As a footnote to the reinstallation post, the more I use my Lenovo laptop the more I appreciate the thought and effort that has obviously gone into building it. I know that a lot of OEM laptops have the “Restore to Factory Settings” feature, this is just the first that I’ve used that I’ve had absolutely no trouble with whatsoever.

The Lenovo System Update too was effortless to use. It connected to the Lenovo support website, downloaded the latest drivers and BIOS updates (potentially risky, I know) and installed them all without a hitch. And if you really wanted to reinstall everything manually then I’m delighted to report that the drivers download information on the Lenovo website is clear, excellently laid out and very well documented.
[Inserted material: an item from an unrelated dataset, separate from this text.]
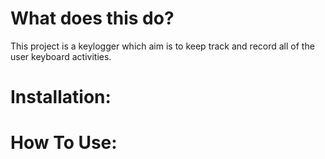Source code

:# What does this do?
This project is a keylogger which aim is to keep track and record all of the user keyboard activities.

# Installation:


# How To Use:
All in all, I’m delighted with my Lenovo 3000 C100. It may not have the graphics card oomph to run any of my running-jumping-shooting people games. But to be fair, that’s not what I bought it for. I’d recommend a Lenovo to anyone.

Dublin

I now have a fast, clean laptop to take with me to Dublin this week. I’m off to Ireland on Tuesday for an Open Day hosted by TERMINAL FOUR, the company who are responsible for the new content management system that we’ve bought at the University. I’ll take my camera and see if I can blog from my WiFi-enabled hotel room. See you then…

Today in St Andrews

Rain on window

It’s lunchtime and I’m blogging, looking out of my office window opposite the University Library at a very wet St Andrews; very wet indeed. In fact about half an hour ago I was out in it (“isn’t it!”) and I am now, in the words of my dearly departed Great Aunt Ella, “Plachit through tae ma breek erse!”
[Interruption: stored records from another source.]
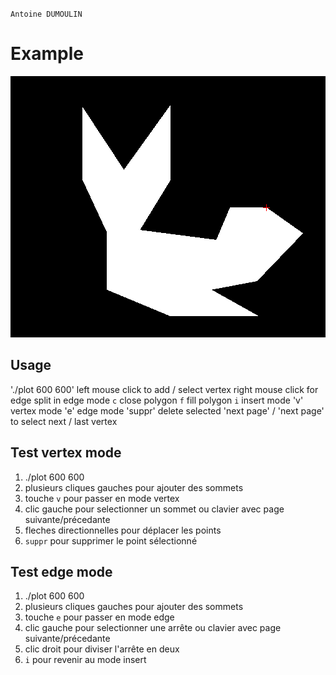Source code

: `Antoine DUMOULIN`

# Example
![rendu](rendu.png)

## Usage

'./plot 600 600'
left mouse click to add / select vertex
right mouse click for edge split in edge mode
`c` close polygon
`f` fill polygon
`i` insert mode
'v' vertex mode
'e' edge mode
'suppr' delete selected
'next page' / 'next page' to select next / last vertex

## Test vertex mode

1. ./plot 600 600
2. plusieurs cliques gauches pour ajouter des sommets
3. touche `v` pour passer en mode vertex
4. clic gauche pour selectionner un sommet
   ou clavier avec page suivante/précedante
5. fleches directionnelles pour déplacer les points
6. `suppr` pour supprimer le point sélectionné

## Test edge mode

1. ./plot 600 600
2. plusieurs cliques gauches pour ajouter des sommets
3. touche `e` pour passer en mode edge
4. clic gauche pour selectionner une arrête
   ou clavier avec page suivante/précedante
5. clic droit pour diviser l'arrête en deux
6. `i` pour revenir au mode insert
Exciting goings on in town today through, other than the crowds of ill-clad St Andrews students dancing through puddles to and from lectures. Remember, there is no such thing as bad weather, only wrong clothing.

Waterstone’s

Seemingly overnight Ottakar’s has been transformed into Waterstone’s. I emerged from Logie’s Lane, a wee close that links South and Market Streets, and stood for a moment staring at this once green building — now painted black — and feeling a little disoriented. I looking up and down Market Street for Ottakar’s. Hmmm… it used to be there, I pondered to myself. Good news though, as I much prefer Waterstone’s. Mr Waterstone has a good taste in all forms of printed matter.

Greggs

The second transformation I noticed as I was leaving Boots the Chemist, my £2.99 Meal Deal in a bag swinging at my side. The Bakers Oven, a bakery and café on the south side of Market Street, has now become a Greggs. Hmmm… Greggs chicken and mushroom slices, I pondered to myself. Good news though, as I really like Gregg and his fine assortment of baked wares.

Fopp

The third transformation is that Birthdays (which closed during the summer — did you manage to get your cowboy and indian play set there during the extended closing-down sale?) is now in the process of becoming a Fopp music film + books store. (Fopp obviously don’t believe in punctuation.) Good news though, as I was regretting St Andrews’ lack of a quality emporium for purchasing pre-recorded audio media, and Mr Fopp has a solid and reliable reputation for dealing in such things.

Ah … and now lunchtime is up. Well, it’s been nice chatting with you. I hope you don’t get as wet as I did today. And probably will on my way home. It’s forecast for thunder and lightning, you know.